■ **DESCRIPTION OF THE TASK**
Each line that includes the word "gardeners" should be copied from the records.

-- Opening Marker --

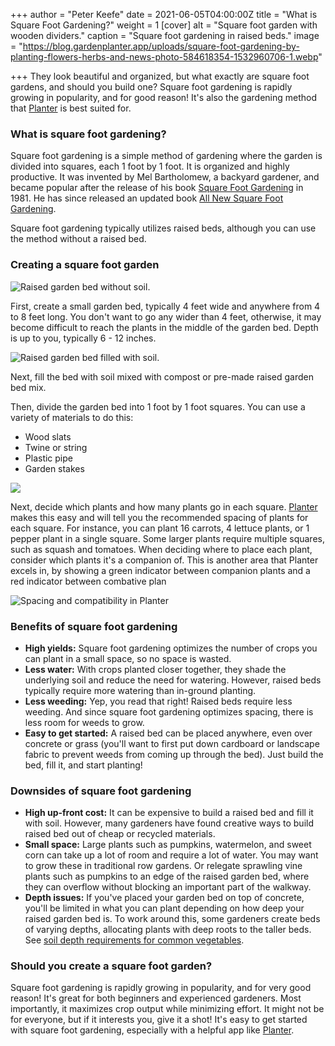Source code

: +++
author = "Peter Keefe"
date = 2021-06-05T04:00:00Z
title = "What is Square Foot Gardening?"
weight = 1
[cover]
alt = "Square foot garden with wooden dividers."
caption = "Square foot gardening in raised beds."
image = "https://blog.gardenplanter.app/uploads/square-foot-gardening-by-planting-flowers-herbs-and-news-photo-584618354-1532960706-1.webp"

+++
They look beautiful and organized, but what exactly are square foot gardens, and should you build one? Square foot gardening is rapidly growing in popularity, and for good reason! It's also the gardening method that [Planter](https://gardenplanter.app) is best suited for.

### What is square foot gardening?

Square foot gardening is a simple method of gardening where the garden is divided into squares, each 1 foot by 1 foot. It is organized and highly productive. It was invented by Mel Bartholomew, a backyard gardener, and became popular after the release of his book [Square Foot Gardening](https://amzn.to/3g5sBCn) in 1981. He has since released an updated book [All New Square Foot Gardening](https://amzn.to/3vdo4St).

Square foot gardening typically utilizes raised beds, although you can use the method without a raised bed.

### Creating a square foot garden

![Raised garden bed without soil.](https://blog.gardenplanter.app/uploads/garden_bed_empty.webp "Raised garden bed without soil.")

First, create a small garden bed, typically 4 feet wide and anywhere from 4 to 8 feet long. You don't want to go any wider than 4 feet, otherwise, it may become difficult to reach the plants in the middle of the garden bed. Depth is up to you, typically 6 - 12 inches.

![Raised garden bed filled with soil.](https://blog.gardenplanter.app/uploads/garden_bed_soil.webp "Raised garden bed filled with soil.")

Next, fill the bed with soil mixed with compost or pre-made raised garden bed mix.

Then, divide the garden bed into 1 foot by 1 foot squares. You can use a variety of materials to do this:

* Wood slats
* Twine or string
* Plastic pipe
* Garden stakes

![](/uploads/raised_bed_pipes.webp)

Next, decide which plants and how many plants go in each square. [Planter](https://gardenplanter.app) makes this easy and will tell you the recommended spacing of plants for each square. For instance, you can plant 16 carrots, 4 lettuce plants, or 1 pepper plant in a  single square. Some larger plants require multiple squares, such as squash and tomatoes. When deciding where to place each plant, consider which plants it's a companion of. This is another area that Planter excels in, by showing a green indicator between companion plants and a red indicator between combative plan

![Spacing and compatibility in Planter](https://blog.gardenplanter.app/uploads/compatibility.webp?nf_resize=fit&w=300&h=400 "Spacing and compatibility in Planter")

### Benefits of square foot gardening

* **High yields:** Square foot gardening optimizes the number of crops you can plant in a small space, so no space is wasted.
* **Less water:** With crops planted closer together, they shade the underlying soil and reduce the need for watering. However, raised beds typically require more watering than in-ground planting.
* **Less weeding:** Yep, you read that right! Raised beds require less weeding. And since square foot gardening optimizes spacing, there is less room for weeds to grow.
* **Easy to get started:** A raised bed can be placed anywhere, even over concrete or grass (you'll want to first put down cardboard or landscape fabric to prevent weeds from coming up through the bed). Just build the bed, fill it, and start planting!

### Downsides of square foot gardening

* **High up-front cost:** It can be expensive to build a raised bed and fill it with soil. However, many gardeners have found creative ways to build raised bed out of cheap or recycled materials.
* **Small space:** Large plants such as pumpkins, watermelon, and sweet corn can take up a lot of room and require a lot of water. You may want to grow these in traditional row gardens. Or relegate sprawling vine plants such as pumpkins to an edge of the raised garden bed, where they can overflow without blocking an important part of the walkway.
* **Depth issues:** If you've placed your garden bed on top of concrete, you'll be limited in what you can plant depending on how deep your raised garden bed is. To work around this, some gardeners create beds of varying depths, allocating plants with deep roots to the taller beds. See [soil depth requirements for common vegetables](https://blog.gardenplanter.app/posts/soil-depth-requirements/).

### Should you create a square foot garden?

Square foot gardening is rapidly growing in popularity, and for very good reason! It's great for both beginners and experienced gardeners. Most importantly, it maximizes crop output while minimizing effort. It might not be for everyone, but if it interests you, give it a shot! It's easy to get started with square foot gardening, especially with a helpful app like [Planter](https://gardenplanter.app).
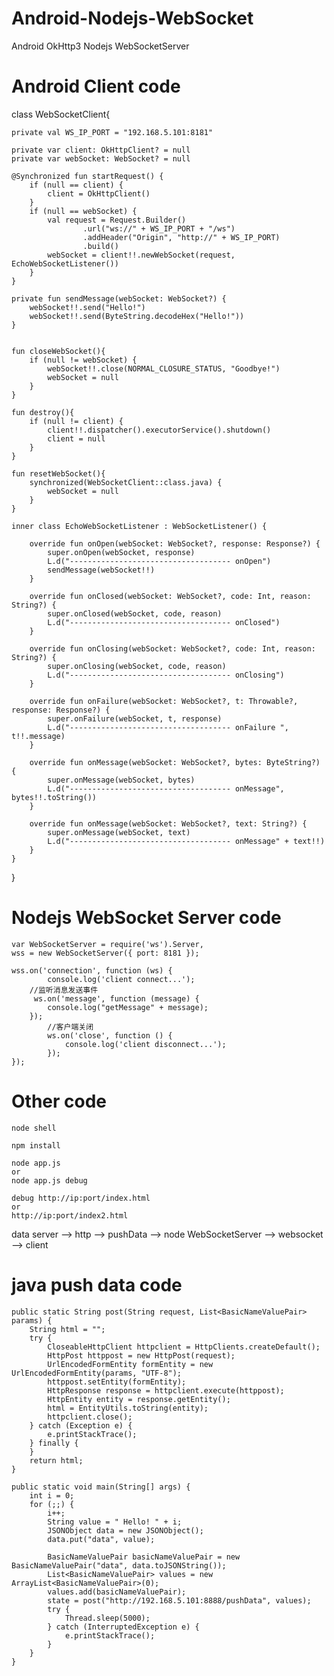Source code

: # Android-Nodejs-WebSocket

Android OkHttp3 Nodejs WebSocketServer



# Android Client  code 

class WebSocketClient{

    private val WS_IP_PORT = "192.168.5.101:8181"
    
    private var client: OkHttpClient? = null
    private var webSocket: WebSocket? = null
    
    @Synchronized fun startRequest() {
        if (null == client) {
            client = OkHttpClient()
        }
        if (null == webSocket) {
            val request = Request.Builder()
                    .url("ws://" + WS_IP_PORT + "/ws")
                    .addHeader("Origin", "http://" + WS_IP_PORT)
                    .build()
            webSocket = client!!.newWebSocket(request, EchoWebSocketListener())
        }
    }

    private fun sendMessage(webSocket: WebSocket?) {
        webSocket!!.send("Hello!")
        webSocket!!.send(ByteString.decodeHex("Hello!"))
    }


    fun closeWebSocket(){
        if (null != webSocket) {
            webSocket!!.close(NORMAL_CLOSURE_STATUS, "Goodbye!")
            webSocket = null
        }
    }

    fun destroy(){
        if (null != client) {
            client!!.dispatcher().executorService().shutdown()
            client = null
        }
    }

    fun resetWebSocket(){
        synchronized(WebSocketClient::class.java) {
            webSocket = null
        }
    }

    inner class EchoWebSocketListener : WebSocketListener() {

        override fun onOpen(webSocket: WebSocket?, response: Response?) {
            super.onOpen(webSocket, response)
            L.d("------------------------------------ onOpen")
            sendMessage(webSocket!!)
        }

        override fun onClosed(webSocket: WebSocket?, code: Int, reason: String?) {
            super.onClosed(webSocket, code, reason)
            L.d("------------------------------------ onClosed")
        }

        override fun onClosing(webSocket: WebSocket?, code: Int, reason: String?) {
            super.onClosing(webSocket, code, reason)
            L.d("------------------------------------ onClosing")
        }

        override fun onFailure(webSocket: WebSocket?, t: Throwable?, response: Response?) {
            super.onFailure(webSocket, t, response)
            L.d("------------------------------------ onFailure ", t!!.message)
        }

        override fun onMessage(webSocket: WebSocket?, bytes: ByteString?) {
            super.onMessage(webSocket, bytes)
            L.d("------------------------------------ onMessage", bytes!!.toString())
        }

        override fun onMessage(webSocket: WebSocket?, text: String?) {
            super.onMessage(webSocket, text)
            L.d("------------------------------------ onMessage" + text!!)
        }
    }
}



# Nodejs WebSocket Server code

	var WebSocketServer = require('ws').Server,
	wss = new WebSocketServer({ port: 8181 });

	wss.on('connection', function (ws) {
    		console.log('client connect...');
		//监听消息发送事件
		 ws.on('message', function (message) {
			console.log("getMessage" + message);
		});
    		//客户端关闭
    		ws.on('close', function () {
    			console.log('client disconnect...');
    		}); 
	});


# Other code

	node shell

	npm install

	node app.js 
	or
	node app.js debug

	debug http://ip:port/index.html
	or 
	http://ip:port/index2.html




data server --> http --> pushData --> node WebSocketServer --> websocket --> client 



# java push data code


	public static String post(String request, List<BasicNameValuePair> params) {
		String html = "";
		try {
			CloseableHttpClient httpclient = HttpClients.createDefault();
			HttpPost httppost = new HttpPost(request);
			UrlEncodedFormEntity formEntity = new UrlEncodedFormEntity(params, "UTF-8");  
			httppost.setEntity(formEntity);
			HttpResponse response = httpclient.execute(httppost);
			HttpEntity entity = response.getEntity();
			html = EntityUtils.toString(entity);
			httpclient.close();
		} catch (Exception e) {
			e.printStackTrace();
		} finally {
		}
		return html;
	}

	public static void main(String[] args) {
		int i = 0;
		for (;;) {
			i++;
			String value = " Hello! " + i;
			JSONObject data = new JSONObject();			
			data.put("data", value);
			
			BasicNameValuePair basicNameValuePair = new BasicNameValuePair("data", data.toJSONString());
			List<BasicNameValuePair> values = new ArrayList<BasicNameValuePair>(0);
			values.add(basicNameValuePair);
			state = post("http://192.168.5.101:8888/pushData", values);
			try {
				Thread.sleep(5000);
			} catch (InterruptedException e) {
				e.printStackTrace();
			}
		}
	}







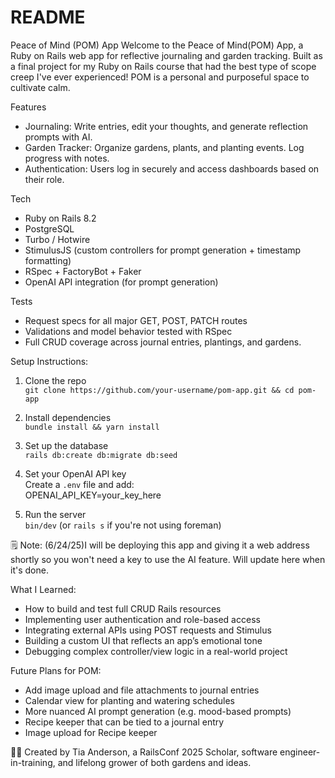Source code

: # README
Peace of Mind (POM) App
Welcome to the Peace of Mind(POM) App, a Ruby on Rails web app for reflective journaling and garden tracking. Built as a final project for my Ruby on Rails course that had the best type of scope creep I've ever experienced! 
POM is a personal and purposeful space to cultivate calm.

Features
- Journaling: Write entries, edit your thoughts, and generate reflection prompts with AI.
- Garden Tracker: Organize gardens, plants, and planting events. Log progress with notes.
- Authentication: Users log in securely and access dashboards based on their role.

Tech
- Ruby on Rails 8.2
- PostgreSQL
- Turbo / Hotwire
- StimulusJS (custom controllers for prompt generation + timestamp formatting)
- RSpec + FactoryBot + Faker
- OpenAI API integration (for prompt generation)

Tests
- Request specs for all major GET, POST, PATCH routes
- Validations and model behavior tested with RSpec
- Full CRUD coverage across journal entries, plantings, and gardens.

Setup Instructions:

1. Clone the repo  
   `git clone https://github.com/your-username/pom-app.git && cd pom-app`

2. Install dependencies  
   `bundle install && yarn install`

3. Set up the database  
   `rails db:create db:migrate db:seed`

4. Set your OpenAI API key  
   Create a `.env` file and add:  
   OPENAI_API_KEY=your_key_here

5. Run the server  
   `bin/dev` (or `rails s` if you're not using foreman)

🗒️ Note: (6/24/25)I will be deploying this app and giving it a web address shortly so you won't need a key to use the AI feature.
         Will update here when it's done.

What I Learned:
- How to build and test full CRUD Rails resources
- Implementing user authentication and role-based access
- Integrating external APIs using POST requests and Stimulus
- Building a custom UI that reflects an app’s emotional tone
- Debugging complex controller/view logic in a real-world project

Future Plans for POM:
- Add image upload and file attachments to journal entries
- Calendar view for planting and watering schedules
- More nuanced AI prompt generation (e.g. mood-based prompts)
- Recipe keeper that can be tied to a journal entry
- Image upload for Recipe keeper




👩‍🎓 Created by Tia Anderson, a RailsConf 2025 Scholar, software engineer-in-training, and lifelong grower of both gardens and ideas.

-- Closing Marker --

■ **OUTPUT FOR THIS EXERCISE**
* **High up-front cost:** It can be expensive to build a raised bed and fill it with soil. However, many gardeners have found creative ways to build raised bed out of cheap or recycled materials.
* **Depth issues:** If you've placed your garden bed on top of concrete, you'll be limited in what you can plant depending on how deep your raised garden bed is. To work around this, some gardeners create beds of varying depths, allocating plants with deep roots to the taller beds. See [soil depth requirements for common vegetables](https://blog.gardenplanter.app/posts/soil-depth-requirements/).
Square foot gardening is rapidly growing in popularity, and for very good reason! It's great for both beginners and experienced gardeners. Most importantly, it maximizes crop output while minimizing effort. It might not be for everyone, but if it interests you, give it a shot! It's easy to get started with square foot gardening, especially with a helpful app like [Planter](https://gardenplanter.app).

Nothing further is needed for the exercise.